● Records for this exercise
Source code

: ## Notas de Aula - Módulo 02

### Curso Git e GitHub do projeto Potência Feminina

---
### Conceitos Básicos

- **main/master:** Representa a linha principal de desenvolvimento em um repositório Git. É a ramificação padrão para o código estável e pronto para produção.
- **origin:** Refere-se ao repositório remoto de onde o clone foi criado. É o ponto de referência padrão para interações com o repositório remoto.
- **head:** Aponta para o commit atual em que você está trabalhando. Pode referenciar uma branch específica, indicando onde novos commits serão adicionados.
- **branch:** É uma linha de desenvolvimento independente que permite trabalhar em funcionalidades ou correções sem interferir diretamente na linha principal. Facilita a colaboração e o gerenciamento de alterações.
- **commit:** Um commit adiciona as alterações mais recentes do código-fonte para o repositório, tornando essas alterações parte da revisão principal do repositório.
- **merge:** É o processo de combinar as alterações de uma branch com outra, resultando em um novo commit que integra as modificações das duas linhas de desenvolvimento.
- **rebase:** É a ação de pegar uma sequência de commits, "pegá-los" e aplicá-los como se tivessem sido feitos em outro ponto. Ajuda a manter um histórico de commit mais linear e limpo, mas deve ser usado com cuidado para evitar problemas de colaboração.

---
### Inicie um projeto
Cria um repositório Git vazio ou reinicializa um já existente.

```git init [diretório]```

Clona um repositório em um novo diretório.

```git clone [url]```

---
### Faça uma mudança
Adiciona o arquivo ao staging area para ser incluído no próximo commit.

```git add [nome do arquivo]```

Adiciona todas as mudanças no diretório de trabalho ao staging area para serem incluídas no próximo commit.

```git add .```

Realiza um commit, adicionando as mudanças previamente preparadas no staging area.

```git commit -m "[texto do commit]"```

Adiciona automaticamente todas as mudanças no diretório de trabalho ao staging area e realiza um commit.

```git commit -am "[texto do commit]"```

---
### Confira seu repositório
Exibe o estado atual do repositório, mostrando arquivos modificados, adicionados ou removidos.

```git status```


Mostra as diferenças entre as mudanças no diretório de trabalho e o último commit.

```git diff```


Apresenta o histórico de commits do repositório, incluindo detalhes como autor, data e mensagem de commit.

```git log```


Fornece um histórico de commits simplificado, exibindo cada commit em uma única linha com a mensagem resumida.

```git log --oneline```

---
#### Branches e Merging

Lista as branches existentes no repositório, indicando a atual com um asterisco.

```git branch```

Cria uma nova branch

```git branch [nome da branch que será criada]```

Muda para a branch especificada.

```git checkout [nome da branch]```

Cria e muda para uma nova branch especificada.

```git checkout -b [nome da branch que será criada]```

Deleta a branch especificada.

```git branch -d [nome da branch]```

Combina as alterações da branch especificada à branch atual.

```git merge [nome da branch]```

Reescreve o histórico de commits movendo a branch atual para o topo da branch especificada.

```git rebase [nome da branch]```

● Assigned task
In the material, find each line with the word "como" and list it.

● Task solution
- **rebase:** É a ação de pegar uma sequência de commits, "pegá-los" e aplicá-los como se tivessem sido feitos em outro ponto. Ajuda a manter um histórico de commit mais linear e limpo, mas deve ser usado com cuidado para evitar problemas de colaboração.
Apresenta o histórico de commits do repositório, incluindo detalhes como autor, data e mensagem de commit.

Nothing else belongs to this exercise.